24 January 2013, London, UK - Doctors at the Biswas X-Ray and Scan Centre use NeuralTools from Palisade to determine the pathological changes in brain tumours. The neural network tool can be deployed instead of injecting contrast dye intravenous gadolinium, which is highly toxic despite it being widely used in MRIs to enhance or discriminate brain tumours.

Gadolinium is a paramagnetic substance that has small local magnetic fields that cause a shortening of the relaxation times of the surrounding atoms ultimately improving tissue discrimination in MRI. This can give a higher or lower signal between two tissues enabling them to be better differentiated. 

However, gadolinium can cause complications for patients, and has been linked to the development of nephrogenic system fibrosis, a serious condition of the joints, skin and internal organs. Dr Biswas, a member of the Indian Radiological Association and founder of the Biswas X-Ray and Scan Centre located in Asansol, eastern India, wanted to create the enhancement to the Brain Tumour enabled by gadolinium, but without using the substance.

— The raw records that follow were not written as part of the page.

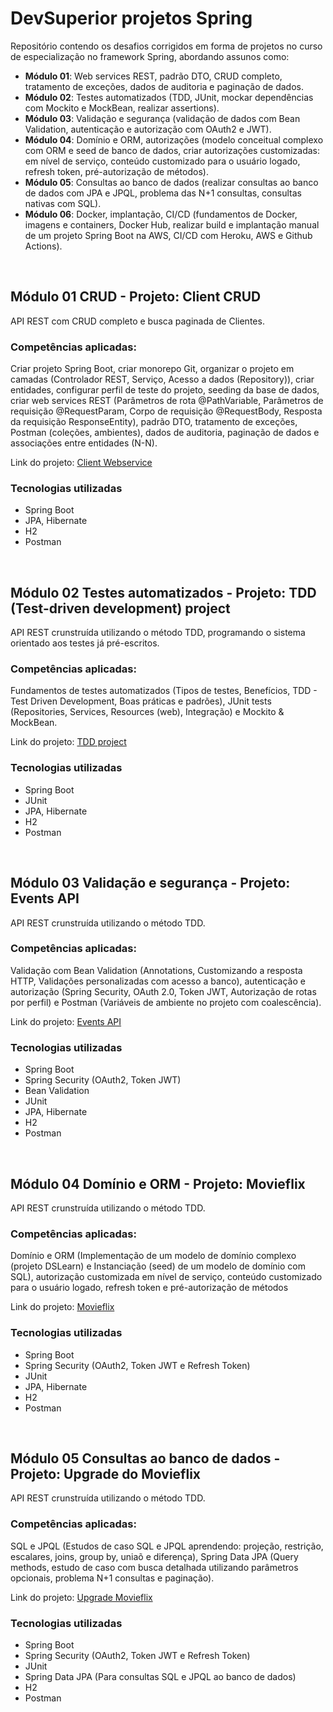 # DevSuperior projetos Spring

Repositório contendo os desafios corrigidos em forma de projetos no curso de especialização no framework Spring, abordando assunos como:
- **Módulo 01**: Web services REST, padrão DTO, CRUD completo, tratamento de exceções, dados de auditoria e paginação de dados.
- **Módulo 02**: Testes automatizados (TDD, JUnit, mockar dependências com Mockito e MockBean, realizar assertions).
- **Módulo 03**: Validação e segurança (validação de dados com Bean Validation, autenticação e autorização com OAuth2 e JWT).
- **Módulo 04**: Domínio e ORM, autorizações (modelo conceitual complexo com ORM e seed de banco de dados, criar autorizações customizadas: em nível de serviço, conteúdo customizado para o usuário logado, refresh token, pré-autorização de métodos).
- **Módulo 05**: Consultas ao banco de dados (realizar consultas ao banco de dados com JPA e JPQL, problema das N+1 consultas, consultas nativas com SQL).
- **Módulo 06**: Docker, implantação, CI/CD (fundamentos de Docker, imagens e containers, Docker Hub, realizar build e implantação manual de um projeto Spring Boot na AWS, CI/CD com Heroku, AWS e Github Actions).
<br>

## Módulo 01 CRUD - Projeto: Client CRUD
API REST com CRUD completo e busca paginada de Clientes.

### Competências aplicadas:
Criar projeto Spring Boot, criar monorepo Git, organizar o projeto em camadas (Controlador REST, Serviço, Acesso a dados (Repository)), criar entidades, configurar perfil de teste do projeto, seeding da base de dados, criar web services REST (Parâmetros de rota @PathVariable, Parâmetros de requisição @RequestParam, Corpo de requisição @RequestBody, Resposta da requisição ResponseEntity<T>), padrão DTO, tratamento de exceções, Postman (coleções, ambientes), dados de auditoria, paginação de dados e associações entre entidades (N-N).


Link do projeto: <a href="https://github.com/CairoDeAndrade/ds-projects/tree/main/01module-project">Client Webservice</a>

### Tecnologias utilizadas
- Spring Boot
- JPA, Hibernate
- H2
- Postman
<br>

## Módulo 02 Testes automatizados - Projeto: TDD (Test-driven development) project
API REST crunstruída utilizando o método TDD, programando o sistema orientado aos testes já pré-escritos.

### Competências aplicadas: 
Fundamentos de testes automatizados (Tipos de testes, Benefícios, TDD - Test Driven Development, Boas práticas e padrões), JUnit tests (Repositories, Services, Resources (web), Integração) e Mockito & MockBean.

Link do projeto: <a href="https://github.com/CairoDeAndrade/ds-projects/tree/main/02module-project">TDD project</a>

### Tecnologias utilizadas
- Spring Boot
- JUnit
- JPA, Hibernate
- H2
- Postman
<br>

## Módulo 03 Validação e segurança - Projeto: Events API
API REST crunstruída utilizando o método TDD.

### Competências aplicadas:
Validação com Bean Validation (Annotations, Customizando a resposta HTTP, Validações personalizadas com acesso a banco), autenticação e autorização (Spring Security, OAuth 2.0, Token JWT, Autorização de rotas por perfil) e Postman (Variáveis de ambiente no projeto com coalescência).

Link do projeto: <a href="https://github.com/CairoDeAndrade/ds-projects/tree/main/03module-project">Events API</a>

### Tecnologias utilizadas
- Spring Boot
- Spring Security (OAuth2, Token JWT)
- Bean Validation
- JUnit
- JPA, Hibernate
- H2
- Postman
<br>
  
## Módulo 04 Domínio e ORM - Projeto: Movieflix
API REST crunstruída utilizando o método TDD.

### Competências aplicadas:
Domínio e ORM (Implementação de um modelo de domínio complexo (projeto DSLearn) e Instanciação (seed) de um modelo de domínio com SQL), autorização customizada em nível de serviço, conteúdo customizado para o usuário logado, refresh token e pré-autorização de métodos

Link do projeto: <a href="https://github.com/CairoDeAndrade/ds-projects/tree/main/04module-project">Movieflix</a>

### Tecnologias utilizadas
- Spring Boot
- Spring Security (OAuth2, Token JWT e Refresh Token)
- JUnit
- JPA, Hibernate
- H2
- Postman
<br>

## Módulo 05 Consultas ao banco de dados - Projeto: Upgrade do Movieflix
API REST crunstruída utilizando o método TDD.

### Competências aplicadas:
SQL e JPQL (Estudos de caso SQL e JPQL aprendendo: projeção, restrição, escalares, joins, group by, uniaõ e diferença), Spring Data JPA (Query methods, estudo de caso com busca detalhada utilizando parâmetros opcionais, problema N+1 consultas e paginação).

Link do projeto: <a href="https://github.com/CairoDeAndrade/ds-projects/tree/main/05module-project">Upgrade Movieflix</a>

### Tecnologias utilizadas
- Spring Boot
- Spring Security (OAuth2, Token JWT e Refresh Token)
- JUnit
- Spring Data JPA (Para consultas SQL e JPQL ao banco de dados)
- H2
- Postman
<br>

With neural networks analysis able to intelligently predict outcomes based on multiple pieces of input data, Palisade’s NeuralTools was the software of choice for Dr Biswas for this research. As a sophisticated neural networks tool that works directly in Microsoft Excel, NeuralTools could create accurate new predictions based on patterns in known data that were easily accessible, and simple to read.

Historical magnetic values of tissue, both brain and tumour pre and post-gadolinium injection, were used as data inputs and a neural network was designed. This predicts the signal and grey shade values of unknown tissues in four application areas: function fitting, pattern recognition, clustering and time series analysis. 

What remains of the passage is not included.